Millennials are not all the same, and by not recognising different segments of this generation, publishers and advertisers may be missing out. That’s the message from Time Inc. UK, whose new research “The New Mainstream” reveals six diverse audience segments within the Millennial population in the UK, as well as their influences and how they interact.
The research was carried out between Time Inc. UK and research agency d.fferento/ogy, with a survey of 2,000 18-34 year-olds, and two 2.5 hour co-creation labs in Leeds and London with a total of 30 participants. The research was nationally representative and weighted geographically.
“We set out to look at Millennials and see how they stacked up against the stereotypes,” said Andrew Sanders, commercial director for NPD at Time Inc. UK “ A lot of the perceived information about Millennials is that people see them as being always on digitally, and we found that actually, really large proportion of them who weren’t always on.”

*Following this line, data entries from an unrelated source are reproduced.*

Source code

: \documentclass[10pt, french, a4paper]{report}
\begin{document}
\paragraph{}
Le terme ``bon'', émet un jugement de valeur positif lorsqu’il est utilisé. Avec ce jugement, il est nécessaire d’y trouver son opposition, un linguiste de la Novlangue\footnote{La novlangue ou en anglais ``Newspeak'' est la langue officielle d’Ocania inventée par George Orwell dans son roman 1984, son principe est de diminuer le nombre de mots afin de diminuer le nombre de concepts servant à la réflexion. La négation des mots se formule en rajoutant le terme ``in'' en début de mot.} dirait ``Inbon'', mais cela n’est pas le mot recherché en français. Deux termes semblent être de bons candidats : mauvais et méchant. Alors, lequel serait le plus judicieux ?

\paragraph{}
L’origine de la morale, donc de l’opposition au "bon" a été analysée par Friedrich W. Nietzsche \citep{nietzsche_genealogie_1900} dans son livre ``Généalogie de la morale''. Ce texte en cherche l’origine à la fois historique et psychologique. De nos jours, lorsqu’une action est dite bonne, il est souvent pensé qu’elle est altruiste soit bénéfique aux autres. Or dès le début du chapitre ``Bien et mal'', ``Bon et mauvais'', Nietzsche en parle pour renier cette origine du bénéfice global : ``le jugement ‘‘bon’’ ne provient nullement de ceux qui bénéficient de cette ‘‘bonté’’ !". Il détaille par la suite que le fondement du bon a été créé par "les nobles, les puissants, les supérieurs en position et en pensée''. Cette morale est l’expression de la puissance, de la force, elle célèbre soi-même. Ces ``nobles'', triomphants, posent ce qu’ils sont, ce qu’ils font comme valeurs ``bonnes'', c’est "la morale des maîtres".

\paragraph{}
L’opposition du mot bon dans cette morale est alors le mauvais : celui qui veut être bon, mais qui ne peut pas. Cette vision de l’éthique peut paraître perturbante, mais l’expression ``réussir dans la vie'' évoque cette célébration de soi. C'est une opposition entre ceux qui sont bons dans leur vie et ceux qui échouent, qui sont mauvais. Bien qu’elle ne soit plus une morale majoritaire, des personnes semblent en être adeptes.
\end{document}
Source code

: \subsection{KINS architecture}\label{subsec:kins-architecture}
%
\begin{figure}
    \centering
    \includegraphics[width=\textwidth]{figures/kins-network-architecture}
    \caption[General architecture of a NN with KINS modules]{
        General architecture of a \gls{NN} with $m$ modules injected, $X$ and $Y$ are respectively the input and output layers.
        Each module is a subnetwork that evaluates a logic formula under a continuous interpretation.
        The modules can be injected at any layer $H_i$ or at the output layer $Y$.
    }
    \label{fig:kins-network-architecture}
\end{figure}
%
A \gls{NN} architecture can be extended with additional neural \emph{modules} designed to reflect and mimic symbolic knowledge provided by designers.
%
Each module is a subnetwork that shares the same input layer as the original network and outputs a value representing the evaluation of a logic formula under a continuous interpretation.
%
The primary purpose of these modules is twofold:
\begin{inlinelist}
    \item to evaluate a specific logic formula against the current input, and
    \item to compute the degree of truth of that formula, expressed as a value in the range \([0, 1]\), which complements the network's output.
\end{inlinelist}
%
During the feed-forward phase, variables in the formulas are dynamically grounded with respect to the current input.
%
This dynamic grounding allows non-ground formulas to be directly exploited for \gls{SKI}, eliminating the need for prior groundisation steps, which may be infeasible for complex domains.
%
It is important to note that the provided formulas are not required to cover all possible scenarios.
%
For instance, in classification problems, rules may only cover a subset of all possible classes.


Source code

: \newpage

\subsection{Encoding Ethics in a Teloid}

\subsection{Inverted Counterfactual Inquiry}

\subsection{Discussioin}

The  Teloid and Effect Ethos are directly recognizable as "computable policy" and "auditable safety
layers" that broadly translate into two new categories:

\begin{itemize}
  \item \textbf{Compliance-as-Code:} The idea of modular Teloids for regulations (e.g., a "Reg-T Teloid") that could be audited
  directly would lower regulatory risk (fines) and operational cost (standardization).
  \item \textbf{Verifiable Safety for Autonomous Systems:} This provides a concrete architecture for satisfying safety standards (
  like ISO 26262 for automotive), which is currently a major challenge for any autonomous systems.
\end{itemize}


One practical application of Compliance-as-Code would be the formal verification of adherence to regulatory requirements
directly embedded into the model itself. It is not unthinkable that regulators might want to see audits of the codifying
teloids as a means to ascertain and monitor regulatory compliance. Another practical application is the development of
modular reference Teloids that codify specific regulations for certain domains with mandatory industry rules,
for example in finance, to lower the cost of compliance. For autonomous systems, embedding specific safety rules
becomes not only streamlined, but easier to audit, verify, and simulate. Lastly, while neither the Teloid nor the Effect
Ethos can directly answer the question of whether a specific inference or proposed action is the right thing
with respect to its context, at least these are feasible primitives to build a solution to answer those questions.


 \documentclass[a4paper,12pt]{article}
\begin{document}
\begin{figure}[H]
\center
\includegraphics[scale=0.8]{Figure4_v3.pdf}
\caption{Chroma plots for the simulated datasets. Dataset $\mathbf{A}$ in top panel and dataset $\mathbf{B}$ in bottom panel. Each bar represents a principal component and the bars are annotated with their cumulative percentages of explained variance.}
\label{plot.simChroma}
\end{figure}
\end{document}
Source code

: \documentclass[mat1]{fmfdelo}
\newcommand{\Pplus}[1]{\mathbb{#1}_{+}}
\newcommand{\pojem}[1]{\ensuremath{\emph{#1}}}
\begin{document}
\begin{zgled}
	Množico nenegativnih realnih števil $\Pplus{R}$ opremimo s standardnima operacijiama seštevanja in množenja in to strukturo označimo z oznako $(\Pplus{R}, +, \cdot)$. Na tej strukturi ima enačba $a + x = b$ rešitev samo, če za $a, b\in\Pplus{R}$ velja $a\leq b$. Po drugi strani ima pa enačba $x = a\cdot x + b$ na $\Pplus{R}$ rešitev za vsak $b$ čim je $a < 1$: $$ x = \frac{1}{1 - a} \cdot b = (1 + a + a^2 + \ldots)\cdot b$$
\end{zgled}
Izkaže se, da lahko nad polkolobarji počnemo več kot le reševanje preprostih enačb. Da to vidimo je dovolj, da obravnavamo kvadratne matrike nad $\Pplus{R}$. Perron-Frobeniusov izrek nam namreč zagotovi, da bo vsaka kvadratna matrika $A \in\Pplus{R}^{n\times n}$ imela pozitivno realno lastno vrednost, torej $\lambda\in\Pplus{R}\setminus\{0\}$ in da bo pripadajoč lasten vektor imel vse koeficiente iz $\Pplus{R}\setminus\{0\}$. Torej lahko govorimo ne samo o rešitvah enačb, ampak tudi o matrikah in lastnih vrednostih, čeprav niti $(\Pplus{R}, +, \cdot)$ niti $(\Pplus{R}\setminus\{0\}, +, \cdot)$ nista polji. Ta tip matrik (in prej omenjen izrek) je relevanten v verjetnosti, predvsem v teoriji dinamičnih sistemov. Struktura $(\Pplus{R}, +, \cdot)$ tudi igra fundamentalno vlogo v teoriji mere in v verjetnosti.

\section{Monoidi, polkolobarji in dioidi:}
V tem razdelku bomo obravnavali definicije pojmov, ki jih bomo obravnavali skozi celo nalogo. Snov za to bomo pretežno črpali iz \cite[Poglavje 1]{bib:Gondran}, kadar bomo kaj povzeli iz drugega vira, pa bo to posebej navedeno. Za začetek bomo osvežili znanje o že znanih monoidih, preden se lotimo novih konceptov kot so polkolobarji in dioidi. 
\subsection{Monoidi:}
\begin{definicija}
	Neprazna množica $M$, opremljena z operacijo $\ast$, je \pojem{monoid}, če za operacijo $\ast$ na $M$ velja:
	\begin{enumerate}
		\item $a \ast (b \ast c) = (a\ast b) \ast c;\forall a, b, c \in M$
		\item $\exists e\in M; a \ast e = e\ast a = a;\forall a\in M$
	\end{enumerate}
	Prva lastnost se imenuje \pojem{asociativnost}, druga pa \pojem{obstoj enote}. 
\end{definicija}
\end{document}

That wasn’t the only interesting thing Sanders and his team discovered.
Don’t call them Millennials, they don’t like it
“There’s this idea that this age group identifies with the idea of being Millennials, and yet we found that 73 per cent that didn’t identify with the term Millennial at all,” he said, adding, “Nearly nearly 70 per cent of them didn’t like the term, didn’t like being identified as Millennial.”
One of the key findings was that the idea of Millennials as a narcissistic and pessimistic generation doesn’t exist.
“We actually found quite the reverse, that they’re very altruistic and optimistic bunch in the main. Obviously, we have segments across the research that do conform to that stereotype, but the caricature of the urban-dwelling, narcissistic Millennial doesn’t exist,” Sanders said.